2009/01/28

Guantanamo Blues - Handling The Truth

Taking The Git Out of 'Gitmo'

Prior to Camp X-Ray, I think the only way most people knew about the base in Guantanamo Bay would have been because of 'A Few Good Men'. In that film of course we find the defiant Colonel Jessup played by Jack Nicholson. Colonel Jessup tells us he does ungodly things in the name of the United States, things that are done by hard discipline and rigorous application to duty, that allows the rest of the United States to sleep safely at night.

Of course Tom Cruise's character Dan Kaffee bests him in court when baited, Jessup tells the court that on Gitmo, he is God. And of course that's been the problem with Guantanamo Bay in real life. He famously thunders at Tom Cruise that he, - and by extension, us, the audience - cannot handle the Truth. The so-called real-life terrorists held in Gitmo were sent there because Gitmo exists in a kind of legal grey area where due process under the law could sneak past. At the time it was argued against in the Supreme Court, the Judges had to admit that things that happened on Gitmo lay just beyond the reach of their jurisdiction.

I recall laughing out loud at the audaciousness of the Neo-Cons to construct a ruse so evil, so legalistic, so sophisticated in its sophistry, but I have to admit I was one of the few. There's nothing funny about a place where they torture people without trial or recourse to a legal defense. The horrors of the place are doubtlessly giving David Hicks nightmares to this day. Guantanamo Bay was the end result of a Machiavelli's The Prince, misapplied. The horror of which is only beginning to be wound down under the new White House.

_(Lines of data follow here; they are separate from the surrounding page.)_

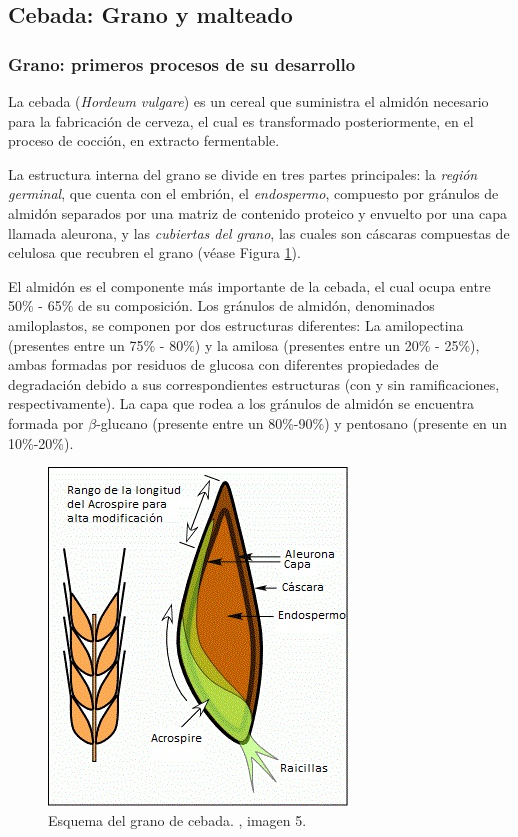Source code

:         
    	
        \subsection{Cebada: Grano y malteado}
            \subsubsection{Grano: primeros procesos de su desarrollo}
                \par La cebada (\textit{Hordeum vulgare}) es un cereal que suministra el almidón necesario para la fabricación de cerveza, el cual es transformado posteriormente, en el proceso de cocción, en extracto fermentable.
                \par La estructura interna del grano se divide en tres partes principales: la \textit{región germinal}, que cuenta con el embrión, el \textit{endospermo}, compuesto por gránulos de almidón separados por una matriz de contenido proteico y envuelto por una capa llamada aleurona, y las \textit{cubiertas del grano}, las cuales son cáscaras compuestas de celulosa que recubren el grano (véase Figura \ref{EstructuraGrano}).
        
                \par El almidón es el componente más importante de la cebada, el cual ocupa entre 50\% - 65\% de su composición. Los gránulos de almidón, denominados amiloplastos, se componen por dos estructuras diferentes: La amilopectina (presentes entre un 75\% - 80\%) y la amilosa (presentes entre un 20\% - 25\%), ambas formadas por residuos de glucosa con diferentes propiedades de degradación debido a sus correspondientes estructuras (con y sin ramificaciones, respectivamente). La capa que rodea a los gránulos de almidón se encuentra formada por $\beta$-glucano (presente entre un 80\%-90\%) y pentosano (presente en un 10\%-20\%).
        
                \begin{figure} [hb]
		            \centerline{\includegraphics[scale=0.9]{estructura_de_grano.jpg}}
		            \caption{ Esquema del grano de cebada. \cite{Palmer}, imagen 5. }
	                \label{EstructuraGrano}
    	        \end{figure}
    	
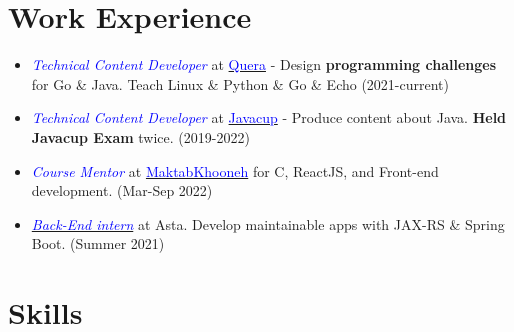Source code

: \documentclass[11pt,a4paper,sans]{moderncv}
\title{}
\begin{document}
\hypersetup{
    linkcolor=blue,
    filecolor=magenta,
    urlcolor=cyan,
}
\noindent
\makecvtitle

\vspace{-0.5em}


\vspace{-0.4em}
\section{Work Experience}
\begin{itemize}


\item \textit{\textcolor{blue}{Technical Content Developer}} at \href{https://quera.org}{\textcolor{blue}{Quera}} - Design \textbf{programming challenges} for Go \& Java. Teach Linux \& Python \& Go \& Echo (2021-current)

\item \textit{\textcolor{blue}{Technical Content Developer}} at {\href{https://javacup.ir}{\textcolor{blue}{Javacup}}} - Produce content about Java. \textbf{Held Javacup Exam} twice. (2019-2022)

\item \textit{\textcolor{blue}{Course Mentor}} at \href{https://maktabkhooneh.org/}{\textcolor{blue}{MaktabKhooneh}} for C, ReactJS, and Front-end development. (Mar-Sep 2022)

\item \textit{{\href{https://asta.ir}{\textcolor{blue}{Back-End intern}}}} at Asta. Develop maintainable apps with JAX-RS \& Spring Boot. (Summer 2021)
\end{itemize}



\vspace{-0.5em}
\section{Skills}


\vspace{-0.4em}
\end{document}
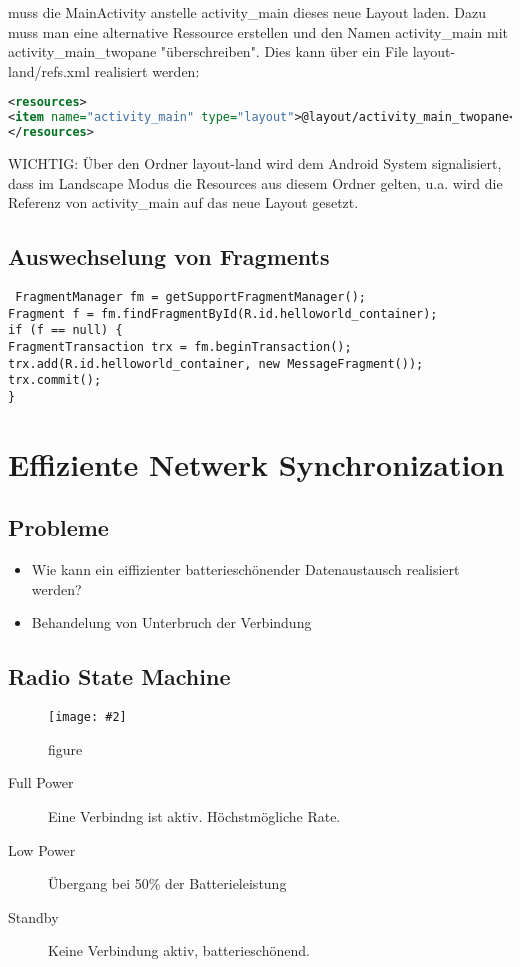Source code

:\documentclass[a4paper,10pt,titlepage=false]{scrreprt}
\newcommand{\pic}[2][figure]{\begin{figure}[h]
 \centering
 \texttt{[image: \#2]}
 \caption{#1}
\end{figure}
}
\begin{document}
\begin{enumerate}
muss die MainActivity anstelle activity\_main dieses neue Layout laden. Dazu muss man
eine alternative Ressource erstellen und den Namen activity\_main mit
activity\_main\_twopane "überschreiben". Dies kann über ein File layout-land/refs.xml
realisiert werden:
\begin{lstlisting}[language=xml]
<resources>
<item name="activity_main" type="layout">@layout/activity_main_twopane</item>
</resources>
\end{lstlisting}
WICHTIG: Über den Ordner layout-land wird dem Android System signalisiert, dass im
Landscape Modus die Resources aus diesem Ordner gelten, u.a. wird die Referenz von
activity\_main auf das neue Layout gesetzt.
\end{enumerate}

\section{Auswechselung von Fragments}
\begin{lstlisting}
 FragmentManager fm = getSupportFragmentManager();
Fragment f = fm.findFragmentById(R.id.helloworld_container);
if (f == null) {
FragmentTransaction trx = fm.beginTransaction();
trx.add(R.id.helloworld_container, new MessageFragment());
trx.commit();
}
\end{lstlisting}


\chapter{Effiziente Netwerk Synchronization}

\section{Probleme}
\begin{itemize}
 \item Wie kann ein eiffizienter batterieschönender Datenaustausch realisiert werden?
 \item Behandelung von Unterbruch der Verbindung
\end{itemize}

\section{Radio State Machine}
\pic{rsm.png}
\begin{description}
\item[Full Power] Eine Verbindng ist aktiv. Höchstmögliche Rate.
\item [Low Power] Übergang bei 50\% der Batterieleistung
\item[Standby] Keine Verbindung aktiv, batterieschönend.
\end{description}
\end{document}
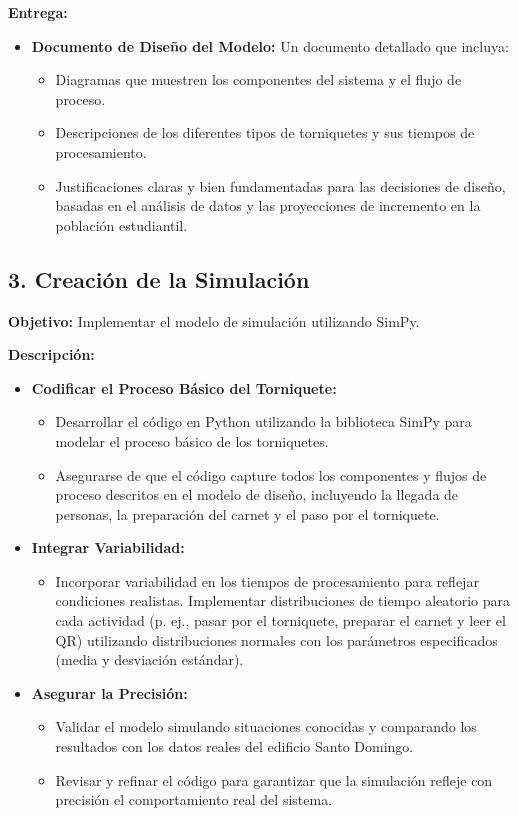 \documentclass[12pt]{article}
\begin{document}
\textbf{Entrega:}
\begin{itemize}
    \item \textbf{Documento de Diseño del Modelo:} Un documento detallado que incluya:
    \begin{itemize}
        \item Diagramas que muestren los componentes del sistema y el flujo de proceso.
        \item Descripciones de los diferentes tipos de torniquetes y sus tiempos de procesamiento.
        \item Justificaciones claras y bien fundamentadas para las decisiones de diseño, basadas en el análisis de datos y las proyecciones de incremento en la población estudiantil.
    \end{itemize}
\end{itemize}


\subsection*{3. Creación de la Simulación}
\textbf{Objetivo:} Implementar el modelo de simulación utilizando SimPy.

\textbf{Descripción:}
\begin{itemize}
    \item \textbf{Codificar el Proceso Básico del Torniquete:}
    \begin{itemize}
        \item Desarrollar el código en Python utilizando la biblioteca SimPy para modelar el proceso básico de los torniquetes.
        \item Asegurarse de que el código capture todos los componentes y flujos de proceso descritos en el modelo de diseño, incluyendo la llegada de personas, la preparación del carnet y el paso por el torniquete.
    \end{itemize}
    
    \item \textbf{Integrar Variabilidad:}
    \begin{itemize}
        \item Incorporar variabilidad en los tiempos de procesamiento para reflejar condiciones realistas. Implementar distribuciones de tiempo aleatorio para cada actividad (p. ej., pasar por el torniquete, preparar el carnet y leer el QR) utilizando distribuciones normales con los parámetros especificados (media y desviación estándar).
    \end{itemize}
    
    \item \textbf{Asegurar la Precisión:}
    \begin{itemize}
        \item Validar el modelo simulando situaciones conocidas y comparando los resultados con los datos reales del edificio Santo Domingo.
        \item Revisar y refinar el código para garantizar que la simulación refleje con precisión el comportamiento real del sistema.
    \end{itemize}
\end{itemize}
\end{document}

Thus it is with a bit of irony that I present this article sent in by Pleiades:
As a juvenile, Jawad should have been treated with care, held separately from the adult population and provided educational and other rehabilitation services. Instead, he was placed in isolation and deprived of sleep. More than once he tried to commit suicide, according to detainee records.

Eventually I learned of evidence from field reports suggesting that he was innocent. The reports indicated that he had been recruited by terrorists who drugged him and lied to him, and that others had probably perpetrated the offenses with which he was being charged. It took me a long time to obtain this evidence. I had sought it repeatedly, and military investigators had repeatedly denied me access to it. Only after long delays and many, many requests was it finally given to me, because even after nearly seven years, the military commissions do not have a system in place for discovering exculpatory evidence or providing it to the defense.

I tried to negotiate an agreement to have Jawad rehabilitated and sent back to Afghanistan, where he could be reunited with his family. It was clear to me that he should not have been imprisoned any longer. But the chief prosecutor dismissed that idea out of hand.

I wasn't able to discuss any of the cases I was working on with family or friends because most of the information I was working with was classified. As I sank deeper and deeper into despair, I turned to a Jesuit priest who has written and spoken widely about justice, Father John Dear. I could not give Father John much detail, but he understood my plight immediately. "Quit Gitmo," he said without hesitation. "The whole world knows it is a farce. Refuse to cooperate with evil, and start your life over."

And that was just the prosecutor having a devil of a time out in Gitmo. It's a good thing Camp X-Ray is getting wound down. If you had read Foucault, none of this would have come as a surprise. The War on Terror has managed to tick all the boxes and left America morally bankrupt.